Task details:
Print the data below exactly, but only the lines from the one containing "from a payday" down to the one containing "Apress Source Code", inclusive.

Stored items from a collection
• • • •

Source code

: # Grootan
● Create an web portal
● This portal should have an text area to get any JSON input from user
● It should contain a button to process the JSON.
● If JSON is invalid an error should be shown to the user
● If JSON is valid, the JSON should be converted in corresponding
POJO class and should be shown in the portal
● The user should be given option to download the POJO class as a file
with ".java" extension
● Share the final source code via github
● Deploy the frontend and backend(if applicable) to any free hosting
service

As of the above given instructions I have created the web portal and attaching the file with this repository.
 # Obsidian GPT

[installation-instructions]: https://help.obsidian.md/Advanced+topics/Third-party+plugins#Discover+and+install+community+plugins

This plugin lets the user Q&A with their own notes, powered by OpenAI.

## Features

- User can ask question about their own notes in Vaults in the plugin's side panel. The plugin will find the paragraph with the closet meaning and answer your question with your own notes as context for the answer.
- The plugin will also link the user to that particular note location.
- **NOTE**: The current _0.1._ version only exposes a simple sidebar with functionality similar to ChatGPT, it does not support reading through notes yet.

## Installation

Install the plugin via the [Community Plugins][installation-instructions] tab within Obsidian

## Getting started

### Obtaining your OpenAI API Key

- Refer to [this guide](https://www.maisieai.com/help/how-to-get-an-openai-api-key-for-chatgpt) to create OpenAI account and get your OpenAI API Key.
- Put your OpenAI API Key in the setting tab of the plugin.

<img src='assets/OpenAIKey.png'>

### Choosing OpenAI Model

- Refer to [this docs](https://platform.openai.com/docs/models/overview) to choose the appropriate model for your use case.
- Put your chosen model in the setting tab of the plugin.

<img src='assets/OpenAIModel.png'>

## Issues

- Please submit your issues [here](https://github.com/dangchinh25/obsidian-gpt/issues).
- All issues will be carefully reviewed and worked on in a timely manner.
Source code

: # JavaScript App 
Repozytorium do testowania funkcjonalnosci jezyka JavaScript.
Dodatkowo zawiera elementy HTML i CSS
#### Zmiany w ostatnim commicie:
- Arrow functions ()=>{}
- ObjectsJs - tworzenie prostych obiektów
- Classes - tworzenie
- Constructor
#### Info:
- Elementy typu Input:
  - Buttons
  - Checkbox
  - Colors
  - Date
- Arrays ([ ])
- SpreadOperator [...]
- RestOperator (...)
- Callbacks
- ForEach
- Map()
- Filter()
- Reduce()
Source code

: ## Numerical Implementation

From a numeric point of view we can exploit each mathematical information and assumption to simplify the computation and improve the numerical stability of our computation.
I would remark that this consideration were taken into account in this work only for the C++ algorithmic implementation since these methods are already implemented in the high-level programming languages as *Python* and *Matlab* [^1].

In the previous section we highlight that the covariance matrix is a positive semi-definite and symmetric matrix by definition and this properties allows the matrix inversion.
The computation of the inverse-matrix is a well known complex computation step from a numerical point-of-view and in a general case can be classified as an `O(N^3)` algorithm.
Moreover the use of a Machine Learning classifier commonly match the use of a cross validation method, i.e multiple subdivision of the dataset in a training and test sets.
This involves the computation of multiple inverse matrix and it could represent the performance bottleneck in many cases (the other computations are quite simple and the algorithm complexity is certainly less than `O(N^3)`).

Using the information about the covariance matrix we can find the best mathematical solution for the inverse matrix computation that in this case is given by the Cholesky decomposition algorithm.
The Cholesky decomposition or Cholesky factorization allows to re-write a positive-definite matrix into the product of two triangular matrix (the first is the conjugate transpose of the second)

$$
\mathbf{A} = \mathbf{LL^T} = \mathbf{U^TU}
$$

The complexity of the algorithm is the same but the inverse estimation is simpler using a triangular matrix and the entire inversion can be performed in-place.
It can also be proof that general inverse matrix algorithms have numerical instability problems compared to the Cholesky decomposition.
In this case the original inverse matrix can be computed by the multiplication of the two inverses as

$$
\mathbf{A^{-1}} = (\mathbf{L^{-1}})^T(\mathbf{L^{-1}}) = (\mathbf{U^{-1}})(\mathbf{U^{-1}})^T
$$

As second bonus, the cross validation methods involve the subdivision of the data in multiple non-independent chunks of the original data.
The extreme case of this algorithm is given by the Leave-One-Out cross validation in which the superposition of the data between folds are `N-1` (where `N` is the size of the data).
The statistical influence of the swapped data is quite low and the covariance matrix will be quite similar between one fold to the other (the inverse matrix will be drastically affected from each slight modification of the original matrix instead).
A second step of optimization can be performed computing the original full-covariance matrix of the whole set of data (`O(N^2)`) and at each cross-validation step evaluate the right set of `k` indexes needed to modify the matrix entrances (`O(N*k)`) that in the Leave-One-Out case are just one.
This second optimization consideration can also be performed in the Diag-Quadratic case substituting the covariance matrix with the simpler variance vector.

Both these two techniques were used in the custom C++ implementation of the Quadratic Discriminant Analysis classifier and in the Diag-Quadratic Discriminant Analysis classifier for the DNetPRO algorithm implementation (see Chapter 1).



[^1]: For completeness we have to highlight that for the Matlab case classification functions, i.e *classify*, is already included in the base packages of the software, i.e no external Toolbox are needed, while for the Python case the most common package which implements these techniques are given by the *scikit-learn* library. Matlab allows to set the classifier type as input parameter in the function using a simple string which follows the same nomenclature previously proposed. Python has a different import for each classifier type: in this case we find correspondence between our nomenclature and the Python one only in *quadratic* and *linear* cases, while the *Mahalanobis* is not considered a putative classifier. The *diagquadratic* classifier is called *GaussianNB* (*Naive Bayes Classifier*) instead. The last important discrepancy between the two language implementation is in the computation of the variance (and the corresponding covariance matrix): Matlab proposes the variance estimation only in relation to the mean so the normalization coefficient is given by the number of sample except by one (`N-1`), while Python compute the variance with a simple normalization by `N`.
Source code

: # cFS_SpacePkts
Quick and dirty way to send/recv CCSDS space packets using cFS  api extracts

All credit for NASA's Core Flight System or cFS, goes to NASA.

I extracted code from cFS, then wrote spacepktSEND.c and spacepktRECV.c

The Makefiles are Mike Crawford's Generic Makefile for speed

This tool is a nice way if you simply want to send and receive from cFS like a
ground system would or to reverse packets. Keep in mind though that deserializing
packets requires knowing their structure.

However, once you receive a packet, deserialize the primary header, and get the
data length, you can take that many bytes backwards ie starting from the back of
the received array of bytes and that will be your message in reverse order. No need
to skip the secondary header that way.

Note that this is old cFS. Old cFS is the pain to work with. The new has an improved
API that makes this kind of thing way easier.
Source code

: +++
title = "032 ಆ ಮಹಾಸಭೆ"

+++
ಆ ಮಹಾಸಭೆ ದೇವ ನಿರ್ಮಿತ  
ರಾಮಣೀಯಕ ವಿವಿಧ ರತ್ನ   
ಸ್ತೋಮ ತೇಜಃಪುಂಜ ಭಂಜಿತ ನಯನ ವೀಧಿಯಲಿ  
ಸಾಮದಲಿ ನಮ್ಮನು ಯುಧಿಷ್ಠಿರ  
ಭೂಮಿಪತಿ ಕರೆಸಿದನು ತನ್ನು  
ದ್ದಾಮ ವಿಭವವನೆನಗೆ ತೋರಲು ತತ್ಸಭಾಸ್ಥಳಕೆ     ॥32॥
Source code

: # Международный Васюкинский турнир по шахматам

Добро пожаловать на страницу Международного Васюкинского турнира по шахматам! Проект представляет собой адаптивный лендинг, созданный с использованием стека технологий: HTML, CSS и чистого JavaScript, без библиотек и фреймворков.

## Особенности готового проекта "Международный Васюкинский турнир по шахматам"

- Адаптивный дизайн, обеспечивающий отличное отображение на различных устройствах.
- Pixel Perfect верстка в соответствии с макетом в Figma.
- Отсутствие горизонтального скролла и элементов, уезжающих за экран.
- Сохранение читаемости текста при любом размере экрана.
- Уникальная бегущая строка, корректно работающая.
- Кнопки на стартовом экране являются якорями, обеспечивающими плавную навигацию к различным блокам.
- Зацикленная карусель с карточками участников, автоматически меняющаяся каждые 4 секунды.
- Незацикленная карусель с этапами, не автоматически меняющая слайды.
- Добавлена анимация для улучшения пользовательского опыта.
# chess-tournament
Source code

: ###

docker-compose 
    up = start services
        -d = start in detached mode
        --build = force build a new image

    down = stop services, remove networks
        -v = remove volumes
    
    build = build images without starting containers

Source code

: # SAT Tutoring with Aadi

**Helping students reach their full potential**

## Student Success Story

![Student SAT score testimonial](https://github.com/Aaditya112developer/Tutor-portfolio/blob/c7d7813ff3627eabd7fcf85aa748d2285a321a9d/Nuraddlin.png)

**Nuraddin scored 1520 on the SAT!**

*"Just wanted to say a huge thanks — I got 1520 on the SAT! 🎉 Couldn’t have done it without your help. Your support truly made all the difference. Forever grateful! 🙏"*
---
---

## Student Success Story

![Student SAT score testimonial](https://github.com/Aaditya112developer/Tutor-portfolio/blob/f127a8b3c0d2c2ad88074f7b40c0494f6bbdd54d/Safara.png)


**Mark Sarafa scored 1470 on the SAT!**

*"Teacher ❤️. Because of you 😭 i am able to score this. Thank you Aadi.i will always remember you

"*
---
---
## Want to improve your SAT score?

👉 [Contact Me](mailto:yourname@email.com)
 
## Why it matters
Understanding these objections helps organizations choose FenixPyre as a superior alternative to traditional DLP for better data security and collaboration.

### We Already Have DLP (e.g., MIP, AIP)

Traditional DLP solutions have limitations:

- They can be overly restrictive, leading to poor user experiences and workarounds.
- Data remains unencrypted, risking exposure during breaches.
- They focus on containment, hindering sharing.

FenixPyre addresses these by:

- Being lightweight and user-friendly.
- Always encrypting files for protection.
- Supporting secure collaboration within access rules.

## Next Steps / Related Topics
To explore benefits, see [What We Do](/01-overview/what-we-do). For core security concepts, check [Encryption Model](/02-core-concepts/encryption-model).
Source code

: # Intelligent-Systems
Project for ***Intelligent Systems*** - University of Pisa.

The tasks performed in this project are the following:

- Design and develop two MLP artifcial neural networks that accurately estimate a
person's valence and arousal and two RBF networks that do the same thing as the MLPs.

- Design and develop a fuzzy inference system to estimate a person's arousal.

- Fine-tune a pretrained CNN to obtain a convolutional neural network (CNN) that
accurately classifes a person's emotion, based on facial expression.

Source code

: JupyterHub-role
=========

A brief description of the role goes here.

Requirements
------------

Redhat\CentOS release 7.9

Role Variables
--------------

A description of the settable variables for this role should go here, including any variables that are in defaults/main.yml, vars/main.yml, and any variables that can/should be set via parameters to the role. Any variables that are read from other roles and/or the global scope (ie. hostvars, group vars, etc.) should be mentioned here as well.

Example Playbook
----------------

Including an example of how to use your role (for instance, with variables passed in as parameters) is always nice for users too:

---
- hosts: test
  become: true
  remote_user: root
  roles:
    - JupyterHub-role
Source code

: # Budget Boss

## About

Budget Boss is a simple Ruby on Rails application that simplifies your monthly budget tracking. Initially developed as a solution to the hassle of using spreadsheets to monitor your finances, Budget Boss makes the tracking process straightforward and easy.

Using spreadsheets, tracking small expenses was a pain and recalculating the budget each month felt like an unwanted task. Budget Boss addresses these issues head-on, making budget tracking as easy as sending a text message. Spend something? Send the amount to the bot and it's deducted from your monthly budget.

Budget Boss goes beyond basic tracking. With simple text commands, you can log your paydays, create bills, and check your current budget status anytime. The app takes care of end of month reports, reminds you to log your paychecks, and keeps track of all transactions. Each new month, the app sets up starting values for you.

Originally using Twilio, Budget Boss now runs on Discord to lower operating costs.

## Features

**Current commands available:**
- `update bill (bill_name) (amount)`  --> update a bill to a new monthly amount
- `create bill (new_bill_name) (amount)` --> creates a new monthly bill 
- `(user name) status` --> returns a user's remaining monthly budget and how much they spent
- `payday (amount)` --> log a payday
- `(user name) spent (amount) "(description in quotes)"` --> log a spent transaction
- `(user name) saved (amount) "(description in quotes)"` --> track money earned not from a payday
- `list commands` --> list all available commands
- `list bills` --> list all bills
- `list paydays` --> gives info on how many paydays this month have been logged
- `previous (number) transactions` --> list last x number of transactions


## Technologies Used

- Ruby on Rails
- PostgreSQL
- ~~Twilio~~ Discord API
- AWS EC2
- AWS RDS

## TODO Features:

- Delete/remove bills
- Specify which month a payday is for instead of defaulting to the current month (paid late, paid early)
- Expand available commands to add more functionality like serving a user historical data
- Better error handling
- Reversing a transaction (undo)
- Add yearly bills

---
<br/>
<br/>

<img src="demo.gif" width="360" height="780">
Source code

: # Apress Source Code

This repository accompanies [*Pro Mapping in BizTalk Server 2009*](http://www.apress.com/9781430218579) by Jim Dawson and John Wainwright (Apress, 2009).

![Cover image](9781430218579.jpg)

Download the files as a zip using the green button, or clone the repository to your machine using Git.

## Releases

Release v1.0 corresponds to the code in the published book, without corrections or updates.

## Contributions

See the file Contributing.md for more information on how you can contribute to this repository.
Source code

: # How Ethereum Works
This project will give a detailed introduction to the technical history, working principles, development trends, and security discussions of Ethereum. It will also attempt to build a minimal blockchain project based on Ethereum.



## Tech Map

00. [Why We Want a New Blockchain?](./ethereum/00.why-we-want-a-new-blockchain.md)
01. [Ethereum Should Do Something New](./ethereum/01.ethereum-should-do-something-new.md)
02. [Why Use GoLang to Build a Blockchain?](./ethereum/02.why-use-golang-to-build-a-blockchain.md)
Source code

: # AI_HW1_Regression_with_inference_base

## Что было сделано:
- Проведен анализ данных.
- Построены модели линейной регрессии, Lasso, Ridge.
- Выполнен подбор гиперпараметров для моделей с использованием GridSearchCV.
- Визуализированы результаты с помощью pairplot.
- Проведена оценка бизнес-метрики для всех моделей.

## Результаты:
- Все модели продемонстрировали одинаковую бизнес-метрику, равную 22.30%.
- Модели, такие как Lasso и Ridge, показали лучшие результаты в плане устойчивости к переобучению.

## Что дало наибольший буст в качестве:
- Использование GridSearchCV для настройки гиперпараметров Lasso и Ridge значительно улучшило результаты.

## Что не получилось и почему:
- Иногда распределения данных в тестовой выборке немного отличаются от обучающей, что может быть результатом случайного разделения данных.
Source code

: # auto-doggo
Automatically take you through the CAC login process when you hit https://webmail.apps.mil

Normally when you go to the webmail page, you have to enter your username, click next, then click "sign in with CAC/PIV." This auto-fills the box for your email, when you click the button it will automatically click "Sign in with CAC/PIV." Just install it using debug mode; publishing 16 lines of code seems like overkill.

• • • •

Exercise answer:
- `(user name) saved (amount) "(description in quotes)"` --> track money earned not from a payday
- `list commands` --> list all available commands
- `list bills` --> list all bills
- `list paydays` --> gives info on how many paydays this month have been logged
- `previous (number) transactions` --> list last x number of transactions


## Technologies Used

- Ruby on Rails
- PostgreSQL
- ~~Twilio~~ Discord API
- AWS EC2
- AWS RDS

## TODO Features:

- Delete/remove bills
- Specify which month a payday is for instead of defaulting to the current month (paid late, paid early)
- Expand available commands to add more functionality like serving a user historical data
- Better error handling
- Reversing a transaction (undo)
- Add yearly bills

---
<br/>
<br/>

<img src="demo.gif" width="360" height="780">
Source code

: # Apress Source Code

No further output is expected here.